Task instructions:
Look through the data below, and copy each line that carries the word "óvatosan".

Dataset entries:
**********
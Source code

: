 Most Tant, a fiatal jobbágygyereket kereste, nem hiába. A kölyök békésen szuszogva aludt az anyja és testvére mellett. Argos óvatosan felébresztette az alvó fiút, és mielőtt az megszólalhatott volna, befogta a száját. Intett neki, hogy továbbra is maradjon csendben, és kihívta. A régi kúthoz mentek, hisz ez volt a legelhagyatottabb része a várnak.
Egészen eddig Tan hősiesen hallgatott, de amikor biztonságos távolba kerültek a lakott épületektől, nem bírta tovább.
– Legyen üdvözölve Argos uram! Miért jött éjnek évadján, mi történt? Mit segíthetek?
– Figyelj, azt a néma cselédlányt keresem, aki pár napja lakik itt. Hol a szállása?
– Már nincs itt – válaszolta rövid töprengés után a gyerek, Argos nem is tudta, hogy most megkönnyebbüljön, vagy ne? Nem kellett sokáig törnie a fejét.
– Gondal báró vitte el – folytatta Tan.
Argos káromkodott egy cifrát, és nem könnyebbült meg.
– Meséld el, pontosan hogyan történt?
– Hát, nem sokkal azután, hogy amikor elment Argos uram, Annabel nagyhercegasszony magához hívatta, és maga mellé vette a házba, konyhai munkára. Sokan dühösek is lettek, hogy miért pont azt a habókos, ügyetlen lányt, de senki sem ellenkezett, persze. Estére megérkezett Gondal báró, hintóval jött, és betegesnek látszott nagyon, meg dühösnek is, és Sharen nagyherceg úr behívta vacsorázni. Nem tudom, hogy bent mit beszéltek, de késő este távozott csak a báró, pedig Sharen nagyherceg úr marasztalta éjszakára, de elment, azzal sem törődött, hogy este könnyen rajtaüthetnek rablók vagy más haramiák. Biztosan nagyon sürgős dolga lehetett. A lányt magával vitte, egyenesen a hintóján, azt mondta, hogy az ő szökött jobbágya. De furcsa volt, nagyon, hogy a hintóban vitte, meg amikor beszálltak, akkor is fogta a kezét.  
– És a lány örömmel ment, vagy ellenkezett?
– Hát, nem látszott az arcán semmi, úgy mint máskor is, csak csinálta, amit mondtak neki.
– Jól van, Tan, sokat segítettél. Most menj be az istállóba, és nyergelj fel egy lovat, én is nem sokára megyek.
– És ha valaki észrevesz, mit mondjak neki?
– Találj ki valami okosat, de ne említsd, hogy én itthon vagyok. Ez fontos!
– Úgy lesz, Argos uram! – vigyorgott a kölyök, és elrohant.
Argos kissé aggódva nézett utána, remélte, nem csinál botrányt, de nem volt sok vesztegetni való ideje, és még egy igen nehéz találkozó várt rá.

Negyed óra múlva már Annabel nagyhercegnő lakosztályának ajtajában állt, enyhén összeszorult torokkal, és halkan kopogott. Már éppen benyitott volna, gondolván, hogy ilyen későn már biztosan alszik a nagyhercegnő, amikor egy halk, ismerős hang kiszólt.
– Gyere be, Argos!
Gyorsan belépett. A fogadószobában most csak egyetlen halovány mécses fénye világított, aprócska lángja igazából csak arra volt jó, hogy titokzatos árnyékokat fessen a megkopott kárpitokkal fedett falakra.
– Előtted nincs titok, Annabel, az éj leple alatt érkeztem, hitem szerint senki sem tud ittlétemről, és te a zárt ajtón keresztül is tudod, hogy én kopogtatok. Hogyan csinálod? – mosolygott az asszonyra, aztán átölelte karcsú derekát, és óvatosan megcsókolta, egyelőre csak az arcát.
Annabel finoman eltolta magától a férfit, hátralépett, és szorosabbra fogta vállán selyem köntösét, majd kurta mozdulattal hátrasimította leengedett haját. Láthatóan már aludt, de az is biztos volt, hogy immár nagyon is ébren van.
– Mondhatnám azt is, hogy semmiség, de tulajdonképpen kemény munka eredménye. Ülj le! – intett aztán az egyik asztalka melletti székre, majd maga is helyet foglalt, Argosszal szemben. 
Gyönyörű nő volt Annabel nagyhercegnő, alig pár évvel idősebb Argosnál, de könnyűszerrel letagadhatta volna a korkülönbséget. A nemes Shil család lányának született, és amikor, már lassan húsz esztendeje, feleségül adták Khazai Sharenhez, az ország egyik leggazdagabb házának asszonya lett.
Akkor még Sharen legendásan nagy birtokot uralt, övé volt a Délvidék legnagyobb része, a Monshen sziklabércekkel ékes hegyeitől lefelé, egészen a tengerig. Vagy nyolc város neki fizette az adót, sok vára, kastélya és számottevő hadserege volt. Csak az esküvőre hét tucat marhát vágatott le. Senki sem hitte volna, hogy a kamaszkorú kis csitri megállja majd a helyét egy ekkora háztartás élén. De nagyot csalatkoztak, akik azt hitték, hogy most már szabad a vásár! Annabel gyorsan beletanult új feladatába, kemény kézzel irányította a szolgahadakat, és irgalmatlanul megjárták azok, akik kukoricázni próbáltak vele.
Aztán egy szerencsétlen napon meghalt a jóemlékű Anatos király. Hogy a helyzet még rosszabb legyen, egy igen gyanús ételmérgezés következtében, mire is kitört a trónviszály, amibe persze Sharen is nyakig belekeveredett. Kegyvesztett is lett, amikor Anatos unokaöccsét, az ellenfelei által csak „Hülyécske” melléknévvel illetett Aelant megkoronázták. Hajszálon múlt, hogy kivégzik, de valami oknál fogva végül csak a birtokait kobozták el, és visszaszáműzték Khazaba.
**********
Solution for this problem:
: Most Tant, a fiatal jobbágygyereket kereste, nem hiába. A kölyök békésen szuszogva aludt az anyja és testvére mellett. Argos óvatosan felébresztette az alvó fiút, és mielőtt az megszólalhatott volna, befogta a száját. Intett neki, hogy továbbra is maradjon csendben, és kihívta. A régi kúthoz mentek, hisz ez volt a legelhagyatottabb része a várnak.
– Előtted nincs titok, Annabel, az éj leple alatt érkeztem, hitem szerint senki sem tud ittlétemről, és te a zárt ajtón keresztül is tudod, hogy én kopogtatok. Hogyan csinálod? – mosolygott az asszonyra, aztán átölelte karcsú derekát, és óvatosan megcsókolta, egyelőre csak az arcát.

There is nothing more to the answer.